Temos convivido até com línguas-presas presidenciais, o que em si nunca foi problema. Bem mais graves são as locuções que saem dessas bocas oficiais. A anquiloglossia é um fenômeno natural, quando a membrana que fica sob a língua é menor e atrapalha a dicção. Nada demais.
Não era. Estava mais para língua solta. O colega ao lado me explicou que aquela era a nova forma correta de falar, o idioma inclusivo que acabaria com todo preconceito. Nessa nova forma de se expressar, por exemplo, não cabem mais pronomes pessoais — não existe mais “ele” e “ela”, por exemplo. Virou tudo “íle”.
Se eu já achei estranho quando declararam que estávamos sendo governados por uma presidenta, avalie agora.
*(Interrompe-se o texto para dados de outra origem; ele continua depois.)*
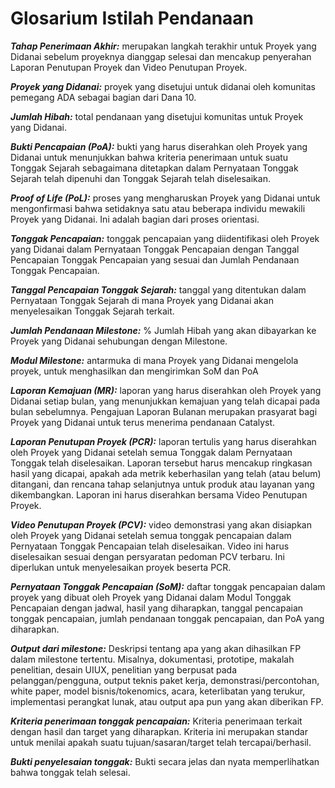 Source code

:# **Glosarium Istilah Pendanaan**

***Tahap Penerimaan Akhir:*** merupakan langkah terakhir untuk Proyek yang Didanai sebelum proyeknya dianggap selesai dan mencakup penyerahan Laporan Penutupan Proyek dan Video Penutupan Proyek.

***Proyek yang Didanai:*** proyek yang disetujui untuk didanai oleh komunitas pemegang ADA sebagai bagian dari Dana 10.

***Jumlah Hibah:*** total pendanaan yang disetujui komunitas untuk Proyek yang Didanai.

***Bukti Pencapaian (PoA):*** bukti yang harus diserahkan oleh Proyek yang Didanai untuk menunjukkan bahwa kriteria penerimaan untuk suatu Tonggak Sejarah sebagaimana ditetapkan dalam Pernyataan Tonggak Sejarah telah dipenuhi dan Tonggak Sejarah telah diselesaikan.

***Proof of Life (PoL):*** proses yang mengharuskan Proyek yang Didanai untuk mengonfirmasi bahwa setidaknya satu atau beberapa individu mewakili Proyek yang Didanai. Ini adalah bagian dari proses orientasi.

***Tonggak Pencapaian:*** tonggak pencapaian yang diidentifikasi oleh Proyek yang Didanai dalam Pernyataan Tonggak Pencapaian dengan Tanggal Pencapaian Tonggak Pencapaian yang sesuai dan Jumlah Pendanaan Tonggak Pencapaian.

***Tanggal Pencapaian Tonggak Sejarah:*** tanggal yang ditentukan dalam Pernyataan Tonggak Sejarah di mana Proyek yang Didanai akan menyelesaikan Tonggak Sejarah terkait.

***Jumlah Pendanaan Milestone:*** % Jumlah Hibah yang akan dibayarkan ke Proyek yang Didanai sehubungan dengan Milestone.

***Modul Milestone:*** antarmuka di mana Proyek yang Didanai mengelola proyek, untuk menghasilkan dan mengirimkan SoM dan PoA

***Laporan Kemajuan (MR):*** laporan yang harus diserahkan oleh Proyek yang Didanai setiap bulan, yang menunjukkan kemajuan yang telah dicapai pada bulan sebelumnya. Pengajuan Laporan Bulanan merupakan prasyarat bagi Proyek yang Didanai untuk terus menerima pendanaan Catalyst.

***Laporan Penutupan Proyek (PCR):*** laporan tertulis yang harus diserahkan oleh Proyek yang Didanai setelah semua Tonggak dalam Pernyataan Tonggak telah diselesaikan. Laporan tersebut harus mencakup ringkasan hasil yang dicapai, apakah ada metrik keberhasilan yang telah (atau belum) ditangani, dan rencana tahap selanjutnya untuk produk atau layanan yang dikembangkan. Laporan ini harus diserahkan bersama Video Penutupan Proyek.

***Video Penutupan Proyek (PCV):*** video demonstrasi yang akan disiapkan oleh Proyek yang Didanai setelah semua tonggak pencapaian dalam Pernyataan Tonggak Pencapaian telah diselesaikan. Video ini harus diselesaikan sesuai dengan persyaratan pedoman PCV terbaru. Ini diperlukan untuk menyelesaikan proyek beserta PCR.

***Pernyataan Tonggak Pencapaian (SoM):*** daftar tonggak pencapaian dalam proyek yang dibuat oleh Proyek yang Didanai dalam Modul Tonggak Pencapaian dengan jadwal, hasil yang diharapkan, tanggal pencapaian tonggak pencapaian, jumlah pendanaan tonggak pencapaian, dan PoA yang diharapkan.

***Output dari milestone:*** Deskripsi tentang apa yang akan dihasilkan FP dalam milestone tertentu. Misalnya, dokumentasi, prototipe, makalah penelitian, desain UIUX, penelitian yang berpusat pada pelanggan/pengguna, output teknis paket kerja, demonstrasi/percontohan, white paper, model bisnis/tokenomics, acara, keterlibatan yang terukur, implementasi perangkat lunak, atau output apa pun yang akan diberikan FP.

***Kriteria penerimaan tonggak pencapaian:*** Kriteria penerimaan terkait dengan hasil dan target yang diharapkan. Kriteria ini merupakan standar untuk menilai apakah suatu tujuan/sasaran/target telah tercapai/berhasil.

***Bukti penyelesaian tonggak:*** Bukti secara jelas dan nyata memperlihatkan bahwa tonggak telah selesai.
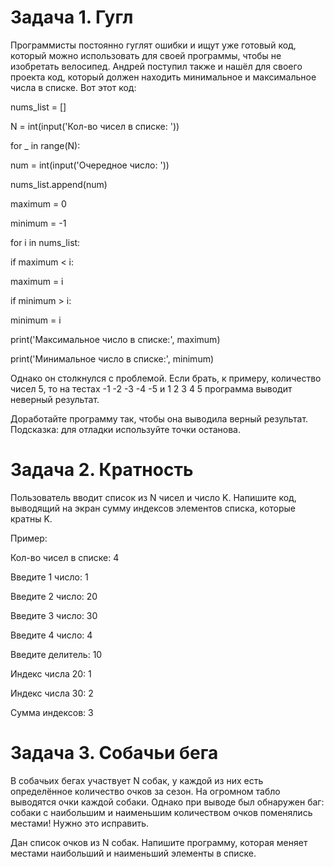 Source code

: # Задача 1. Гугл

Программисты постоянно гуглят ошибки и ищут уже готовый код, который можно использовать для своей программы, чтобы не изобретать велосипед. Андрей поступил также и нашёл для своего проекта код, который должен находить минимальное и максимальное числа в списке. Вот этот код:

nums_list = []

N = int(input('Кол-во чисел в списке: '))

for _ in range(N):

 num = int(input('Очередное число: '))

 nums_list.append(num)

 

maximum = 0

minimum = -1

for i in nums_list:

 if maximum < i:

   maximum = i

 if minimum > i:

   minimum = i

 

print('Максимальное число в списке:', maximum)

print('Минимальное число в списке:', minimum)

Однако он столкнулся с проблемой. Если брать, к примеру, количество чисел 5, то на тестах -1 -2 -3 -4 -5 и 1 2 3 4 5 программа выводит неверный результат. 

Доработайте программу так, чтобы она выводила верный результат. Подсказка: для отладки используйте точки останова.



# Задача 2. Кратность

Пользователь вводит список из N чисел и число K. Напишите код, выводящий на экран сумму индексов элементов списка, которые кратны K.

 

Пример:

Кол-во чисел в списке: 4

Введите 1 число: 1

Введите 2 число: 20

Введите 3 число: 30

Введите 4 число: 4

 

Введите делитель: 10

 

Индекс числа 20: 1

Индекс числа 30: 2

Сумма индексов: 3



# Задача 3. Собачьи бега

В собачьих бегах участвует N собак, у каждой из них есть определённое количество очков за сезон. На огромном табло выводятся очки каждой собаки. Однако при выводе был обнаружен баг: собаки с наибольшим и наименьшим количеством очков поменялись местами! Нужно это исправить.

Дан список очков из N собак. Напишите программу, которая меняет местами наибольший и наименьший элементы в списке.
Depois que descobri que o Tinder — aquele site de namoro — admite 37 identidades de gênero (não é mais sexo), não deveria estranhar nada mais, mas eu ainda não perdi a capacidade de me espantar com a estupidez, o que me parece bom sinal para quem não quer se inoculado pelo vírus da asneira, pelo menos não além da conta.
Soube até que o Conselho da União Europeia lançou um guia de “comunicação inclusiva” para a língua portuguesa. Com tanta gente passando fome, morando nas ruas, injetando-se com drogas pesadas e tocando o terror, os nobres embaixadores deveriam ter outras preocupações na cabeça, mas isso é só a opinião de um idiota sul-americano que fala — e gostaria de continuar falando — a língua de Eça, Machado e Paulo Coelho.
Não sou refratário a novas ideias. Mas o mundo parece nos empurrar para um abismo. Numa outra reunião, a mocinha reclamou que estava sendo desrespeitada. Eu simplesmente pedi desculpas (por algo que não sei) e disse: “Eu não estou lhe desrespeitando, só colocando meu ponto de vista”. Ela respondeu: “Se eu estou me sentindo desrespeitada é porque você está me desrespeitando”. Tá bom, então.
Não me diz respeito se o sujeito quer andar vestido de girafa e falar assoviando como uma girafa, ou assumir a identidade sexual que quiser. Só quero a liberdade de não participar desse desfile de carnaval sem serpentina e loló e saber que elas gostam de ser chamadas de elas, assim como eles gostam de ser eles.